Mehrere hundert Meter trennen die experimentellen Inseln von Spiekeroog. Pflanzen und Tiere, die sich dort ansiedeln, müssen zuerst diese Barriere überwinden. Welche Pflanze wird zuerst ihre Heimat auf der neuen Insel finden, welches Tier? Wie stehen sie in Interaktion miteinander, beeinflussen sie sich gegenseitig? Werden sie von Pflanzen oder Tieren, die sich später auf der Insel ansiedeln, verdrängt? Welche Bedeutung haben sie für das neue Ökosystem? Wie viel neue Biomasse entsteht durch den Besiedlungsprozess und wie entwickelt sich ein neues Nahrungsnetz? Um diese Fragen zu beantworten, wandern die Wissenschaftler im Sommer bei Ebbe fast täglich zu den Inseln, führen Messkampagnen durch und protokollieren die Pflanzen und Tiere, die sich dort niederlassen. Ein langwieriger Prozess.
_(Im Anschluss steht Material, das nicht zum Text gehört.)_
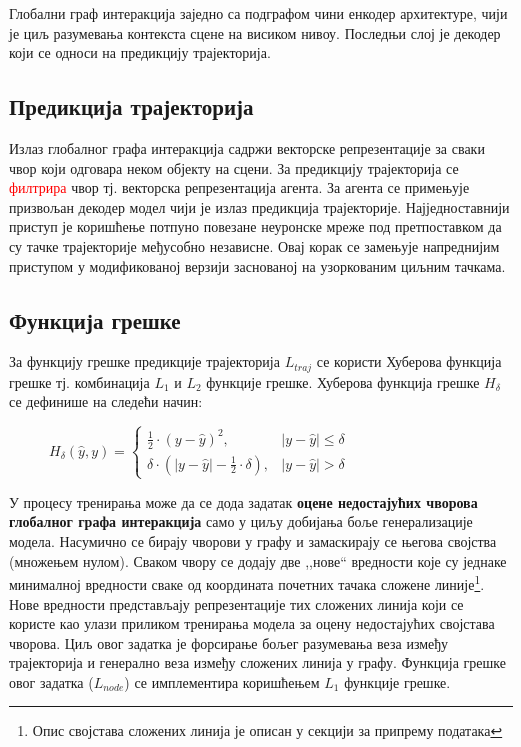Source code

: \documentclass[11pt,oneside]{memoir}
\begin{document}
Глобални граф интеракција заједно са подграфом чини енкодер архитектуре,
чији је циљ разумевања контекста сцене на висиком нивоу. Последњи слој је декодер који се односи на предикцију трајекторија.

\subsection{Предикција трајекторија}

Излаз глобалног графа интеракција садржи векторске репрезентације за сваки чвор који одговара неком објекту на сцени.
За предикцију трајекторија се \textcolor{red}{филтрира} чвор тј. векторска репрезентација агента. За агента се примењује призвољан декодер модел
чији је излаз предикција трајекторије. Најједноставнији приступ је коришћење потпуно повезане неуронске мреже под претпоставком да су 
тачке трајекторије међусобно независне. Овај корак се замењује напреднијим приступом у модификованој верзији заснованој на узоркованим циљним тачкама.

\subsection{Функција грешке}

За функцију грешке предикције трајекторија $L_{traj}$ се користи Хуберова функција грешке тј. комбинација $L_1$ и $L_2$ функције грешке. Хуберова функција грешке $H_{\delta}$ се дефинише на следећи начин:

\begin{figure}[H]
  \centering
  $H_{\delta}(\hat{y}, y) = \begin{cases}
    \frac{1}{2}\cdot(y - \hat{y})^2, & |y - \hat{y}| \leq \delta \\
    \delta \cdot (|y - \hat{y}| - \frac{1}{2}\cdot \delta), & |y - \hat{y}| > \delta
  \end{cases}$
\end{figure}

У процесу тренирања може да се дода задатак \textbf{оцене недостајућих чворова глобалног графа интеракција} само у циљу
добијања боље генерализације модела. Насумично се бирају чворови у графу и замаскирају
се његова својства (множењем нулом).
Сваком чвору се додају две ,,нове`` вредности које су једнаке минималној вредности сваке од координата почетних
тачака сложене линије\footnote{Опис својстава сложених линија је описан у секцији за припрему података}. Нове вредности представљају репрезентације тих сложених линија који се користе као улази приликом тренирања модела за оцену недостајућих својстава чворова. Циљ овог задатка је форсирање бољег разумевања
веза између трајекторија и генерално веза између сложених линија у графу. Функција грешке овог задатка ($L_{node}$) се имплементира коришћењем $L_1$
функције грешке.
\end{document}
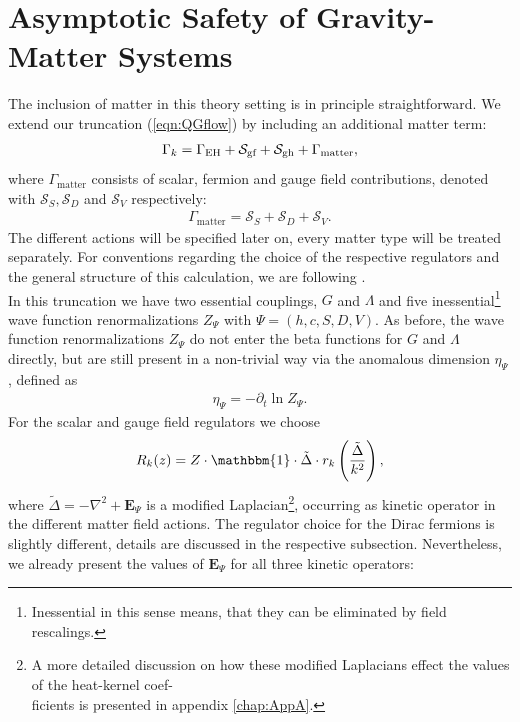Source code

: \chapter{Asymptotic Safety of Gravity-Matter Systems}\label{chap:Matter}
The inclusion of matter in this theory setting is in principle straightforward. We extend our truncation (\ref{eqn:QGflow}) by including an additional matter term: 
\begin{align}
	\Gamma_{k} = \Gamma_{\text{EH}} + \mathcal{S}_{\text{gf}}+ \mathcal{S}_{\text{gh}}+ \Gamma_{\text{matter}},
\end{align}
where $\Gamma_{\mathrm{matter}}$ consists of scalar, fermion and gauge field contributions, denoted with $\mathcal{S}_S, \mathcal{S}_D$ and $\mathcal{S}_V$ respectively:
\begin{align}
	\Gamma_{\text{matter}} = \mathcal{S}_S + \mathcal{S}_D + \mathcal{S}_V.
\end{align}
The different actions will be specified later on, every matter type will be treated separately. For conventions regarding the choice of the respective regulators and the general structure of this calculation, we are following \cite{DonaEichhornPercacci2013}. \\
In this truncation we have two essential couplings, $G$ and $\Lambda$ and five inessential\footnote{Inessential in this sense means, that they can be eliminated by field rescalings.} wave function renormalizations $Z_{\Psi}$ with $\Psi = (h,c,S,D,V)$. As before, the wave function renormalizations $Z_{\Psi}$ do not enter the beta functions for $G$ and $\Lambda$ directly, but are still present in a non-trivial way via the anomalous dimension $\eta_{\Psi}$, defined as
\begin{align}
	\eta_{\Psi} = -\partial_t \ln Z_{\Psi}.
\end{align}
For the scalar and gauge field regulators we choose
\begin{align}
	R_{k}(z) = Z \cdot \mathbbm{1} \cdot \tilde{\Delta}\cdot r_k\left(\frac{\tilde{\Delta}}{k^2}\right),
	\label{eqn:Rk_matter}
\end{align}
where $\tilde{\Delta}= -\nabla^2 + \mathbf{E}_{\Psi}$ is a modified Laplacian\footnote{A more detailed discussion on how these modified Laplacians effect the values of the heat-kernel coef-\\ \phantom{........}ficients is presented in appendix \ref{chap:AppA}.}, occurring as kinetic operator in the different matter field actions. The regulator choice for the Dirac fermions is slightly different, details are discussed in the respective subsection. Nevertheless, we already present the values of $\mathbf{E}_{\Psi}$ for all three kinetic operators:
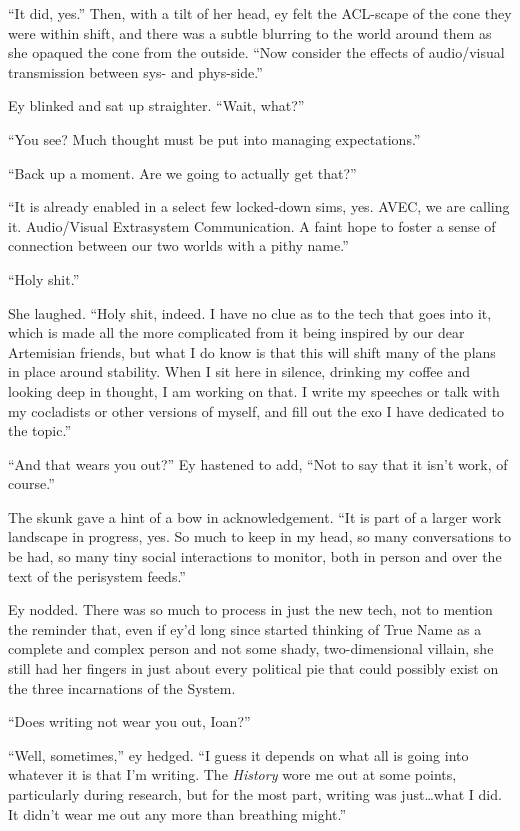 ``It did, yes.'' Then, with a tilt of her head, ey felt the ACL-scape of the cone they were within shift, and there was a subtle blurring to the world around them as she opaqued the cone from the outside. ``Now consider the effects of audio/visual transmission between sys- and phys-side.''

Ey blinked and sat up straighter. ``Wait, what?''

``You see? Much thought must be put into managing expectations.''

``Back up a moment. Are we going to actually get that?''

``It is already enabled in a select few locked-down sims, yes. AVEC, we are calling it. Audio/Visual Extrasystem Communication. A faint hope to foster a sense of connection between our two worlds with a pithy name.''

``Holy shit.''

She laughed. ``Holy shit, indeed. I have no clue as to the tech that goes into it, which is made all the more complicated from it being inspired by our dear Artemisian friends, but what I do know is that this will shift many of the plans in place around stability. When I sit here in silence, drinking my coffee and looking deep in thought, I am working on that. I write my speeches or talk with my cocladists or other versions of myself, and fill out the exo I have dedicated to the topic.''

``And that wears you out?'' Ey hastened to add, ``Not to say that it isn't work, of course.''

The skunk gave a hint of a bow in acknowledgement. ``It is part of a larger work landscape in progress, yes. So much to keep in my head, so many conversations to be had, so many tiny social interactions to monitor, both in person and over the text of the perisystem feeds.''

Ey nodded. There was so much to process in just the new tech, not to mention the reminder that, even if ey'd long since started thinking of True Name as a complete and complex person and not some shady, two-dimensional villain, she still had her fingers in just about every political pie that could possibly exist on the three incarnations of the System.

``Does writing not wear you out, Ioan?''

``Well, sometimes,'' ey hedged. ``I guess it depends on what all is going into whatever it is that I'm writing. The \emph{History} wore me out at some points, particularly during research, but for the most part, writing was just\ldots what I did. It didn't wear me out any more than breathing might.''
Das Forschungsprojekt ist auf drei Jahre angelegt – wobei die Wissenschaftler eine Verlängerung auf zwölf Jahre anstreben.
Sechs der künstlichen Inseln haben die Experten im Vorfeld bepflanzt. Mit Pflanzen, die in den Spiekerooger Salzwiesen vorkommen: Andelgras, Salzmelde, Strandflieder. Verschiedene Höhenstufen der künstlichen Inseln simulieren die Überflutungszonen der Salzwiesen, sie sorgen dafür, dass die Pflanzen unterschiedlich häufig dem Salzwasser der Nordsee ausgesetzt sind. So analysieren die Wissenschaftler den Anstieg des Meeresspiegels und dessen Auswirkungen auf die Vegetation. „Wir setzen die Pflanzen der Salzwiesen auf unseren künstlichen Inseln gezielt unter Druck, schauen, wie sie mit diesem ,Stress‘ zurechtkommen, die veränderten Umweltbedingungen verkraften“, erklärt Kleyer. Wie lange dauert es, bis sie eingehen oder durch resistentere Pflanzen ersetzt werden? Wie stark ist ihre Widerstandkraft? Fragen, auf die bei einem gegenwärtigen relativen Anstieg des Meeresspiegels um bis zu vier Millimeter pro Jahr, dringend eine Antwort gefunden werden muss.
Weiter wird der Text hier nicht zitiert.